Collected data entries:
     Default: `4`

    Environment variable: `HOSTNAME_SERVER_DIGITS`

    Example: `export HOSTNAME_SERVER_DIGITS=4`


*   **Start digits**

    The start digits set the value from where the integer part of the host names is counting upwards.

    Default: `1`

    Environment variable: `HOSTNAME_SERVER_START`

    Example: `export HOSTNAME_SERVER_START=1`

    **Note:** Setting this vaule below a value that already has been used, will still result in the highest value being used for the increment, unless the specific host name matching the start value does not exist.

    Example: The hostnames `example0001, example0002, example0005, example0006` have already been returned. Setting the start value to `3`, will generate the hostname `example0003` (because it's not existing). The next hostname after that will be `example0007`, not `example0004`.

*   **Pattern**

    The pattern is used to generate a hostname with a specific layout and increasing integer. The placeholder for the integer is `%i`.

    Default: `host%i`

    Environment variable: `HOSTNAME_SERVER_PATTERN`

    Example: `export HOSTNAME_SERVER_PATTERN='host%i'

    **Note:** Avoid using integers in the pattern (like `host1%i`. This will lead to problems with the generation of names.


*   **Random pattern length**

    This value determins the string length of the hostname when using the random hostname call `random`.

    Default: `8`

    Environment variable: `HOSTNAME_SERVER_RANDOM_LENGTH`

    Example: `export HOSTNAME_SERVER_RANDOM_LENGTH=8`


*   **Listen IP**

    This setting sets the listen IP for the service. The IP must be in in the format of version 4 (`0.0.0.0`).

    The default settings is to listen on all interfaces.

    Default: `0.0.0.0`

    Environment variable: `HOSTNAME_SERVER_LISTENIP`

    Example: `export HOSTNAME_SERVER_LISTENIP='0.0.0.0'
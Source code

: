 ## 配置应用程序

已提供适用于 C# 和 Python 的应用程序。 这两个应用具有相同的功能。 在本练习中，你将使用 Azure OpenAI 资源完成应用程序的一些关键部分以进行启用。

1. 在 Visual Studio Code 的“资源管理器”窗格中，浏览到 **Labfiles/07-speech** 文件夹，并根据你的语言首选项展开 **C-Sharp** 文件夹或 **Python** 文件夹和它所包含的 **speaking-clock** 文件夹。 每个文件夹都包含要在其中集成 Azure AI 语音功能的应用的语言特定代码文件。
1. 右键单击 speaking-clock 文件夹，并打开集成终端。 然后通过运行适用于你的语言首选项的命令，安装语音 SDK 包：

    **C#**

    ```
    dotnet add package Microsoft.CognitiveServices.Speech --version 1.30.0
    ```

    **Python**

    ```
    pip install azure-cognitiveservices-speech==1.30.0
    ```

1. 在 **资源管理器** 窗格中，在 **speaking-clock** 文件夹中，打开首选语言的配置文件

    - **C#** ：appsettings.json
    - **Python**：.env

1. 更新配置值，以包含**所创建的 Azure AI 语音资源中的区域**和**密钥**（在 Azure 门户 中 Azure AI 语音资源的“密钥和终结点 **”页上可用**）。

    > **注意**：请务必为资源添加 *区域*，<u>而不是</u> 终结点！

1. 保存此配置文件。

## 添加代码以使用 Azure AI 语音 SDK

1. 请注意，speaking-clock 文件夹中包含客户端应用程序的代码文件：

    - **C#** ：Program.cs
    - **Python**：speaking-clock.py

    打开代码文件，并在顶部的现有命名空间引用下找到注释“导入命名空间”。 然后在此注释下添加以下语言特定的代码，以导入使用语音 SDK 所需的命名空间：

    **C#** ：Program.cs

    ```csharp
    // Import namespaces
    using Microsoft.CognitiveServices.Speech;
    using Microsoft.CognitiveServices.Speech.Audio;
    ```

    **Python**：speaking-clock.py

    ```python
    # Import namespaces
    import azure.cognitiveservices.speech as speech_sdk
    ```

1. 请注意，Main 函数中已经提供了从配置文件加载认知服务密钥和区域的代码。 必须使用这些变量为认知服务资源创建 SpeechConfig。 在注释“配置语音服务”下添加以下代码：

[What you have to do]
Would you please copy every line in the data that contains the word "variable"?

[Written response]
    Environment variable: `HOSTNAME_SERVER_DIGITS`
    Environment variable: `HOSTNAME_SERVER_START`
    Environment variable: `HOSTNAME_SERVER_PATTERN`
    Environment variable: `HOSTNAME_SERVER_RANDOM_LENGTH`
    Environment variable: `HOSTNAME_SERVER_LISTENIP`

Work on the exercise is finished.